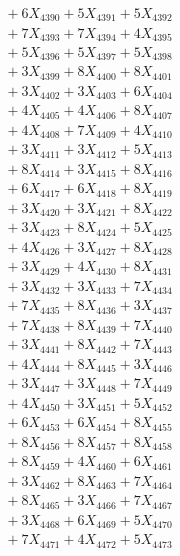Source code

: \documentclass[a4paper,10pt]{article}
\begin{document}
{\begin{align}
&\;  + 6 X_{4390} + 5 X_{4391} + 5 X_{4392} \\[0.3ex]
&\;  + 7 X_{4393} + 7 X_{4394} + 4 X_{4395} \\[0.3ex]
&\;  + 5 X_{4396} + 5 X_{4397} + 5 X_{4398} \\[0.3ex]
&\;  + 3 X_{4399} + 8 X_{4400} + 8 X_{4401} \\[0.3ex]
&\;  + 3 X_{4402} + 3 X_{4403} + 6 X_{4404} \\[0.3ex]
&\;  + 4 X_{4405} + 4 X_{4406} + 8 X_{4407} \\[0.3ex]
&\;  + 4 X_{4408} + 7 X_{4409} + 4 X_{4410} \\[0.3ex]
&\;  + 3 X_{4411} + 3 X_{4412} + 5 X_{4413} \\[0.3ex]
&\;  + 8 X_{4414} + 3 X_{4415} + 8 X_{4416} \\[0.3ex]
&\;  + 6 X_{4417} + 6 X_{4418} + 8 X_{4419} \\[0.5ex]\allowbreak
&\;  + 3 X_{4420} + 3 X_{4421} + 8 X_{4422} \\[0.3ex]
&\;  + 3 X_{4423} + 8 X_{4424} + 5 X_{4425} \\[0.3ex]
&\;  + 4 X_{4426} + 3 X_{4427} + 8 X_{4428} \\[0.3ex]
&\;  + 3 X_{4429} + 4 X_{4430} + 8 X_{4431} \\[0.3ex]
&\;  + 3 X_{4432} + 3 X_{4433} + 7 X_{4434} \\[0.3ex]
&\;  + 7 X_{4435} + 8 X_{4436} + 3 X_{4437} \\[0.3ex]
&\;  + 7 X_{4438} + 8 X_{4439} + 7 X_{4440} \\[0.3ex]
&\;  + 3 X_{4441} + 8 X_{4442} + 7 X_{4443} \\[0.3ex]
&\;  + 4 X_{4444} + 8 X_{4445} + 3 X_{4446} \\[0.3ex]
&\;  + 3 X_{4447} + 3 X_{4448} + 7 X_{4449} \\[0.5ex]\allowbreak
&\;  + 4 X_{4450} + 3 X_{4451} + 5 X_{4452} \\[0.3ex]
&\;  + 6 X_{4453} + 6 X_{4454} + 8 X_{4455} \\[0.3ex]
&\;  + 8 X_{4456} + 8 X_{4457} + 8 X_{4458} \\[0.3ex]
&\;  + 8 X_{4459} + 4 X_{4460} + 6 X_{4461} \\[0.3ex]
&\;  + 3 X_{4462} + 8 X_{4463} + 7 X_{4464} \\[0.3ex]
&\;  + 8 X_{4465} + 3 X_{4466} + 7 X_{4467} \\[0.3ex]
&\;  + 3 X_{4468} + 6 X_{4469} + 5 X_{4470} \\[0.3ex]
&\;  + 7 X_{4471} + 4 X_{4472} + 5 X_{4473} \\[0.3ex]

\end{align}}
\end{document}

[WHAT IS NEEDED]:
Each line above that contains the string "allowbreak" should be copied.

[TASK RESULT]:
&\;  + 6 X_{4417} + 6 X_{4418} + 8 X_{4419} \\[0.5ex]\allowbreak
&\;  + 3 X_{4447} + 3 X_{4448} + 7 X_{4449} \\[0.5ex]\allowbreak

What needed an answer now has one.